# The Progress Bar!

This will contain all of my experiments along the way to deepening my understanding of the Attention mechanism and Transformers. 

The idea is to later organise this into a clean library once I have a working version (or do this in parts as working pieces of the code are implemented in this notebook playground).

I will be following Peter Bloem's blog on Transformers [here](https://peterbloem.nl/blog/transformers). I understand that this already comes with a [GitHub repository](https://github.com/pbloem/former) but I will try to implement my own version from scratch without looking up any of the code. Of course, not all resemblances will be coincidental but I'll do my best!   

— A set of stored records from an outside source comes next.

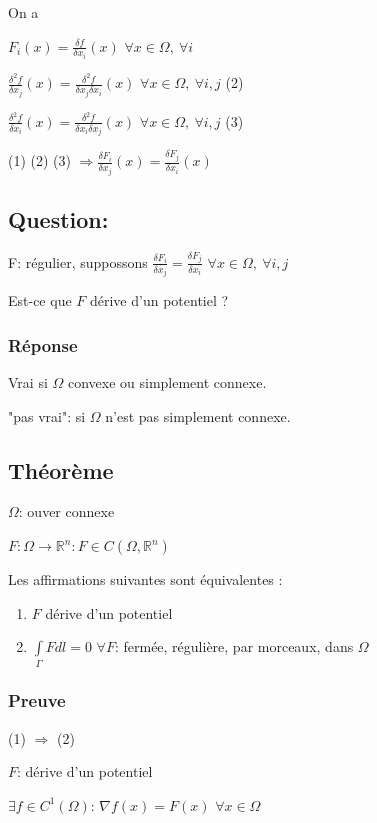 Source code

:\documentclass[11pt]{article}
\begin{document}
On a

\(F_i(x) = \frac{\delta f}{\delta x_i}(x)\) \(\forall x \in \Omega,\ \forall i\)

\(\frac{\delta^2 f}{\delta x_j}(x) = \frac{\delta^2 f}{\delta x_j \delta x_i}(x)\)  \(\forall x \in \Omega,\ \forall i,j\) (2)

\(\frac{\delta^2 f}{\delta x_i}(x) = \frac{\delta^2 f}{\delta x_i \delta x_j}(x)\)  \(\forall x \in \Omega,\ \forall i,j\) (3)

(1) (2) (3) \(\Rightarrow \frac{\delta F_i}{\delta x_j}(x) = \frac{\delta F_j}{\delta x_i}(x)\) 
\subsection{Question:}
\label{sec:orgheadline33}
F: régulier, suppossons \(\frac{\delta F_i}{\delta x_j}=\frac{\delta F_j}{\delta x_i}\) \(\forall x \in \Omega,\ \forall i,j\)

Est-ce que \(F\) dérive d'un potentiel ?
\subsubsection{Réponse}
\label{sec:orgheadline32}
Vrai si \(\Omega\) convexe ou simplement connexe.

"pas vrai": si \(\Omega\) n'est pas simplement connexe.
\subsection{Théorème}
\label{sec:orgheadline35}
\(\Omega\): ouver connexe

\(F: \Omega \rightarrow \mathbb{R}^n: F\in C(\Omega,\mathbb{R}^n)\)

Les affirmations suivantes sont équivalentes :
\begin{enumerate}
\item \(F\) dérive d'un potentiel
\item \(\int\limits_\Gamma F dl = 0\) \(\forall F\): fermée, régulière, par morceaux, dans \(\Omega\)
\end{enumerate}

\subsubsection{Preuve}
\label{sec:orgheadline34}
(1) \(\Rightarrow\) (2)

\(F\): dérive d'un potentiel

\(\exists f \in C^1(\Omega)\): \(\nabla f(x) = F(x)\) \(\forall x \in \Omega\)
\end{document}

I will leave it intentionally unkempt and unedited.

## Step 0: Boilerplate Imports

In [1]:
import numpy as np
from einops import *
import torch
import torch.nn.functional as F
from matplotlib import pyplot as plt
from torch import nn
from tqdm import tqdm


## Step 1: The Basic Self-Attention

Given a $batch \times {seq\_len} \times dim$ input matrix $X$, we calculate the scaled dot product with self.

First we'll calculate the unnormalized weights $w'_{ij} = x_i^\mathbf{T}x_j$. We could naively loop over all $(i, j)$ pairs for each batch of sequence vectors but there's an easier way.

First, let's assume the simplest case when $batch = 1$. In this case we have a single sequence of vectors $X = <x_1, x_2, ..., x_n>$ each of size $dim$. If we multiply $X$ with its transpose $X^\mathbf{T}$, we'll get exactly what we want: each row of $X$ will be multiplied by the each column $X^\mathbf{T}$ which is, you guessed it, rows of $X$! Now adding the batch dimension doesn't change anything if we only permute the $seq\_len$ and $dim$ dimensions.

As it happens, torch already provides a facility for this exact situation in `torch.bmm` which stands for **Batched Matrix Multiply**. This can easily be implemented with `torch.matmul` as well.

In [2]:
def w_prime(X):
    return torch.bmm(X, X.transpose(1, 2))

In order to turn this into the scaled positive weights that sum to one, we'll have to apply a Softmax function to the **rows** of $W'$. Why? We know that in $W'$ in each batch, for each sequence, the weight of each element in the sequence is presented in the last dimension. 

Let's test out `w_prime` to see what the shape of the output is compared to the input.

In [3]:
batch_size, seq_len, dim = 32, 64, 8
X = torch.randn(batch_size, seq_len, dim)
print(X.shape)
print(w_prime(X).shape)

torch.Size([32, 64, 8])
torch.Size([32, 64, 64])


This makes sense right? In each batch, for every sequence, every element in the sequence will have a weight against every other element in the sequence, itself included. So the shape of $W'$ will be $batch \times seq\_len \times seq\_len$ where the final dimension houses the unscaled weights. If we apply a softmax to this dimension we will get the scaled weights that we want.

In [4]:
def w_scaled(X):
    unscaled_weights = w_prime(X)
    return F.softmax(unscaled_weights, dim=-1)

And for a sanity check:

In [5]:
print(w_prime(X)[0,0,:].sum().item())
print(w_scaled(X)[0,0,:].sum().item())

6.477756500244141
1.0


Now all that's left is to weight each input sequence by its scaled self-attention weight:

In [6]:
def basic_self_attention(X):
    return torch.bmm(w_scaled(X), X)

In [7]:
basic_self_attention(X).shape

torch.Size([32, 64, 8])

Note that here for each instance in a batch we have a $64 \times 64$ weight matrix (where each row corresponds to the self-attention weights for the element in that position) being multiplied by a $64 \times 8$ input matrix which ultimately results in a $32 \times 64 \times 8$ matrix where each sequence embedding is now weighted by self-attention scores.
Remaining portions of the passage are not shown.